*** Extracted entries Section Begins ***

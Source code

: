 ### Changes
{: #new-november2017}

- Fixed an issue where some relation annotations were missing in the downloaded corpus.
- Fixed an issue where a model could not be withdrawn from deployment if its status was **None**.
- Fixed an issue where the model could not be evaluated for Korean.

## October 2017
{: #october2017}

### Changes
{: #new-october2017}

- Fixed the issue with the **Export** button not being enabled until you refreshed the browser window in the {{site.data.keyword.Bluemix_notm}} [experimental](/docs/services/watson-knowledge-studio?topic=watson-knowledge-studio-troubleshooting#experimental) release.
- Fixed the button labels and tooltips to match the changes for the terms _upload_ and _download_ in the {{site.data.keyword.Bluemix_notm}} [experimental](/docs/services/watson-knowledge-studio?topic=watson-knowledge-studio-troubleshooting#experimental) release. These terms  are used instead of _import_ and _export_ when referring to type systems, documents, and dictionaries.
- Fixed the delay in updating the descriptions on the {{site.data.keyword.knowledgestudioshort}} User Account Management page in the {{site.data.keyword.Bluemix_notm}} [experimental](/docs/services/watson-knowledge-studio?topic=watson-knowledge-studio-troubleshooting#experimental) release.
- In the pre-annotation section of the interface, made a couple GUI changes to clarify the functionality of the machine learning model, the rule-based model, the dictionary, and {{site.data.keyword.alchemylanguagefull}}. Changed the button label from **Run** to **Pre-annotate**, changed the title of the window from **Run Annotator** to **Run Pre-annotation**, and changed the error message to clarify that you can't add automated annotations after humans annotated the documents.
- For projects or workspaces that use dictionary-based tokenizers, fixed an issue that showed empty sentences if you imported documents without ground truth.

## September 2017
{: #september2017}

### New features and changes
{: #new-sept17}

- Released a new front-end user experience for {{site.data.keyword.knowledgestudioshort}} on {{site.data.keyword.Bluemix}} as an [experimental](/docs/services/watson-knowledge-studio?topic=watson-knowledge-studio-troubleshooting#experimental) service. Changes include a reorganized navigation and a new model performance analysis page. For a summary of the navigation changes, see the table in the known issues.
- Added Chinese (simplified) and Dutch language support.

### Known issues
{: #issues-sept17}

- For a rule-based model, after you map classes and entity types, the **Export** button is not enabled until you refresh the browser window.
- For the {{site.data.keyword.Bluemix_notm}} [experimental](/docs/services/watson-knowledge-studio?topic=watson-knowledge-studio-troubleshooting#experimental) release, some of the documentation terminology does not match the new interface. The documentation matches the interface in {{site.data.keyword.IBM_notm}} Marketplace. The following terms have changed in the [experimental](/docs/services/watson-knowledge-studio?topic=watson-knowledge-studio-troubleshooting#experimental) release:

*** Extracted entries Section Ends ***

■ Problem requirements: Which lines above carry the string "until"? Copy those lines.

■ Your response:
- Fixed the issue with the **Export** button not being enabled until you refreshed the browser window in the {{site.data.keyword.Bluemix_notm}} [experimental](/docs/services/watson-knowledge-studio?topic=watson-knowledge-studio-troubleshooting#experimental) release.
- For a rule-based model, after you map classes and entity types, the **Export** button is not enabled until you refresh the browser window.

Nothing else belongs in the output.